Rubenhold's The Five wins Baillie Gifford Prize

Rubenhold's The Five wins Baillie Gifford Prize

Hallie Rubenhold's The Five: The Untold Lives of the Women Killed by Jack the Ripper (Doubleday) has won the £50,000 Baillie Gifford Prize for Non-Fiction.

The book sees social historian Rubenhold reconstruct the murdered women's lives, sometimes from as little as a single hair, giving voice to these women on the margins and confronting head on the established Ripper mythology, while painting a picture of the precariousness of working class lives in Victorian London.

Accepting the award at a ceremony at London's Science Museum on Tuesday evening (19th November), Rubenhold said she was honoured to be only the seventh woman in 20 years to be awarded the prize, for what she described as "a history of silenced women... the poor and the marginalised whose voices and experiences have been almost erased from history, even the definition of what history is - the great deeds of great men. It is time for history to be more than this."

©Janie Airey

She thanked editor Jane Lawson and the Doubleday team, her "superhero" agent Sarah Ballard of United Agents, and also dedicated the award to her former publicist Sophie Christopher, who died in June aged 28, whom she said had believed "so passionately" in the book. "You were a shining star and if it were not for you I do not think this book would have reached the heights it has," she said.

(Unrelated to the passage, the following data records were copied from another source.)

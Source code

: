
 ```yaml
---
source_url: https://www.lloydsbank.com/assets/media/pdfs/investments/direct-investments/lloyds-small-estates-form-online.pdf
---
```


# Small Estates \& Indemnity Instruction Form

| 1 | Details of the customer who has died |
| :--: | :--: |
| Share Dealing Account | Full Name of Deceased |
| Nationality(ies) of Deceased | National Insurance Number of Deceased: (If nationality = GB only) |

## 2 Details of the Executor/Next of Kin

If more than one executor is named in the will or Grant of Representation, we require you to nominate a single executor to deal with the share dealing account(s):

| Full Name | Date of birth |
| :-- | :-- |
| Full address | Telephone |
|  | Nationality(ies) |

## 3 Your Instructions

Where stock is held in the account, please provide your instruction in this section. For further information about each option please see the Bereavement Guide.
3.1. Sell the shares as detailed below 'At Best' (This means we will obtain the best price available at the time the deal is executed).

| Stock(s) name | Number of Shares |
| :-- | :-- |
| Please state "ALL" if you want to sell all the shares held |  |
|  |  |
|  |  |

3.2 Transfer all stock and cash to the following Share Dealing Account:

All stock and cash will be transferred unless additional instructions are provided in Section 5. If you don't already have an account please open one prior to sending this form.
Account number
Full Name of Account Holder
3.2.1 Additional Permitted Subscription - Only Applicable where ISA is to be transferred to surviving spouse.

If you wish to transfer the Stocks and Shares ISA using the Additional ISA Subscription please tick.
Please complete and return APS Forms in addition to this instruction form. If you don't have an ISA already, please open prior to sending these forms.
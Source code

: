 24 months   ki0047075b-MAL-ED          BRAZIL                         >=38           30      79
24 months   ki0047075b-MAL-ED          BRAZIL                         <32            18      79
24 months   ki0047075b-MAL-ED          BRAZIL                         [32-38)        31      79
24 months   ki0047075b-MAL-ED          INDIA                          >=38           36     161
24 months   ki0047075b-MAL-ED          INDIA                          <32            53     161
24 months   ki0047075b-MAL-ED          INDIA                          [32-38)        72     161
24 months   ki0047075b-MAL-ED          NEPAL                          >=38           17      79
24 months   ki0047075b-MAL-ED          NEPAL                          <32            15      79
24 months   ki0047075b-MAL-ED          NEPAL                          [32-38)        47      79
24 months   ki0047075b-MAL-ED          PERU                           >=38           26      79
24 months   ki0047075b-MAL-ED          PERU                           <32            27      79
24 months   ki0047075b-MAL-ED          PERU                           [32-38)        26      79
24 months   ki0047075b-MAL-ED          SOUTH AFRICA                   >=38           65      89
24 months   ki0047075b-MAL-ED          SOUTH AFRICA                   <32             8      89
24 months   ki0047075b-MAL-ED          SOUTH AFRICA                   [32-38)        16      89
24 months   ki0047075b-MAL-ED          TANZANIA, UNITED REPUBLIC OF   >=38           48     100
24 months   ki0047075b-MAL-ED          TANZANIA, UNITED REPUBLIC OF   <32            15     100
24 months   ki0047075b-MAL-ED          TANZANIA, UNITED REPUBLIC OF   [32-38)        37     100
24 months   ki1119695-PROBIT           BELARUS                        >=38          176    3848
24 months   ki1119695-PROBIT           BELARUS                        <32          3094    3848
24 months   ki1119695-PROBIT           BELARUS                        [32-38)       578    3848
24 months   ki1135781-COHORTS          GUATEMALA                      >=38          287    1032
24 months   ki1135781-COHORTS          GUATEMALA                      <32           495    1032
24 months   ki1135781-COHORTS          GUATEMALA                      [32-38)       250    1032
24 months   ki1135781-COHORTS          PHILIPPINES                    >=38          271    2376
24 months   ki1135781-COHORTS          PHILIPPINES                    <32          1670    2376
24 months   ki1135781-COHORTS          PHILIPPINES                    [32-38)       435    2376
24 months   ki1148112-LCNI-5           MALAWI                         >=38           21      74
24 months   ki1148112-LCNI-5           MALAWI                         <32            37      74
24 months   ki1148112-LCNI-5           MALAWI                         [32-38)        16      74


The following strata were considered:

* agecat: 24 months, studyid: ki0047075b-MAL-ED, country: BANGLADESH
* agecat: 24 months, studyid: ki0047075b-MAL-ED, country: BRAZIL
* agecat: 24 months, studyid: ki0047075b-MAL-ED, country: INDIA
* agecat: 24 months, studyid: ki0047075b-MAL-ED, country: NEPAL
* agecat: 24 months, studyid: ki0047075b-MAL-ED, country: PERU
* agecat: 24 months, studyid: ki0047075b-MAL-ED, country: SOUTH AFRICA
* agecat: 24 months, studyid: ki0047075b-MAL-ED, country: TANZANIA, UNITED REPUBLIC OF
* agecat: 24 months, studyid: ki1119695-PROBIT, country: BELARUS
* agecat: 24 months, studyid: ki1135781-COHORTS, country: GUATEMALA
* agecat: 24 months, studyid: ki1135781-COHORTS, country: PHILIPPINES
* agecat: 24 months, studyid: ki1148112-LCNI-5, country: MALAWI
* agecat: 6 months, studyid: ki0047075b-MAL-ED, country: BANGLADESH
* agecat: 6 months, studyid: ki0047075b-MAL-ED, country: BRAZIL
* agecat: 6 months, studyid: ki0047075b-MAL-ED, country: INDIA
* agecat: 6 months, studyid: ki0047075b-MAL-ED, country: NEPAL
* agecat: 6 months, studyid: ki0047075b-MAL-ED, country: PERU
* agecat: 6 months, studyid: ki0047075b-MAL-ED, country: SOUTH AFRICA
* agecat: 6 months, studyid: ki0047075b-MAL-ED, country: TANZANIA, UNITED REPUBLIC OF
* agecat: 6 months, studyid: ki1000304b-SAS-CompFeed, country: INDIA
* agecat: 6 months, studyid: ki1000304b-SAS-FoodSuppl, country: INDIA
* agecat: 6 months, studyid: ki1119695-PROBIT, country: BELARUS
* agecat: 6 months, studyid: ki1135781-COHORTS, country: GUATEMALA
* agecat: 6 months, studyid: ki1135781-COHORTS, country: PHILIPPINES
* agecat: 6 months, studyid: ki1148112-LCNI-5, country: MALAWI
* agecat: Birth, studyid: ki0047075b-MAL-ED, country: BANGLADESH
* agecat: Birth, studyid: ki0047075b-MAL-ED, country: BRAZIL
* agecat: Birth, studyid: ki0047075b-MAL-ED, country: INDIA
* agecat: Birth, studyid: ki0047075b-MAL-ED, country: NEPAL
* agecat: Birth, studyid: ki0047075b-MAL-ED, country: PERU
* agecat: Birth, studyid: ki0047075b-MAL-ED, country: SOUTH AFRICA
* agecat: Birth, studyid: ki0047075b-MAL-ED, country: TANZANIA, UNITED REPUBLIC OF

TLS editor Stig Abell, chair of the judges, said: “This book seemed to synthesise all that we were looking for in a winner, indeed in any great book: at a simple level, it was beautifully written and impressively researched; and more broadly it spoke with an urgency and passion to our own times. Brilliance meeting relevance.  It is a book we would all give to a friend for Christmas, knowing that they will have finished it with pleasure by New Year's Day.”

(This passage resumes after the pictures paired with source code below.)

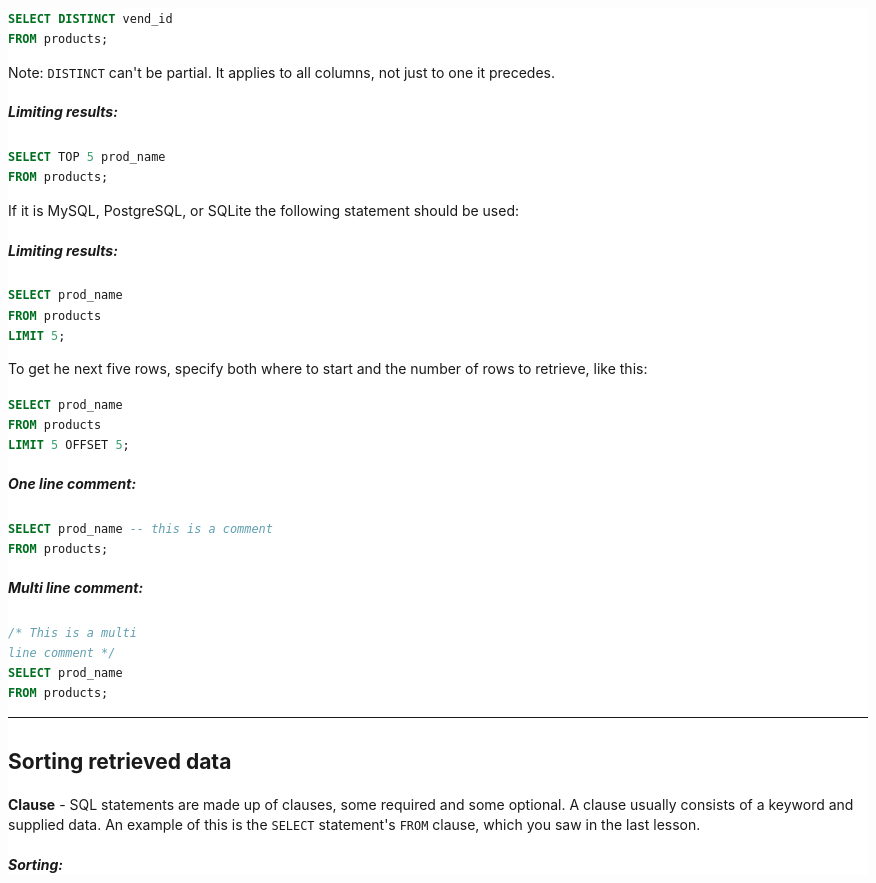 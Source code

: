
 ```sql
SELECT DISTINCT vend_id
FROM products;
```

Note: `DISTINCT` can't be partial. It applies to all columns, not just to one it precedes. 

##### Limiting results:

```sql
SELECT TOP 5 prod_name
FROM products;
```

If it is MySQL, PostgreSQL, or SQLite the following statement should be used:

##### Limiting results:

```sql
SELECT prod_name
FROM products
LIMIT 5;
```

To get he next five rows, specify both where to start and the number of rows to retrieve, like this:

```sql
SELECT prod_name
FROM products
LIMIT 5 OFFSET 5;
```

##### One line comment:

```sql
SELECT prod_name -- this is a comment
FROM products;
```

##### Multi line comment:

```sql
/* This is a multi
line comment */
SELECT prod_name
FROM products;
```

---

## Sorting retrieved data

__Clause__ - SQL statements are made up of clauses, some required and some optional.
A clause usually consists of a keyword and supplied data.
An example of this is the `SELECT` statement's `FROM` clause, which you saw in the last lesson. 

##### Sorting:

Rubenhold triumphed on a women-dominated shortlist also comprising Furious Hours: Murder, Fraud, and the Last Trial of Harper Lee by Casey Cep (William Heinemann), On Chapel Sands by Laura Cumming (Chatto & Windus), The Lives of Lucian Freud: Youth by William Feaver (Bloomsbury) , Maoism: A Global History by Julia Lovell (The Bodley Head) and Guest House for Young Widows by Azadeh Moaveni (Scribe).

©Janie Airey

Baillie Gifford partner Mark Urquhart described the quality and variety of the shortlist as "remarkable - challenging our political, social and historical perspectives and expanding our understanding of the world."

Abell noted that he thought there was emerging a "new zeitgeist of expertise, quality, breadth and depth, a counterbalance to the flip, facile nonsense we have to endure elsewhere", referencing political discourse and social media.

On the judging panel were Dr Myriam Francois, TV producer and writer; Robert Douglas-Fairhurst, professor of English Literature; Frances Wilson, critic and biographer; Petina Gappah, writer and lawyer, and Dr Alexander Van Tulleken, doctor and TV presenter. Abell priased them as "very passionate and principled" judges, observing - in a reference to the recent Booker Prize controversy -  that they had successfully completed their key task in choosing a single winner.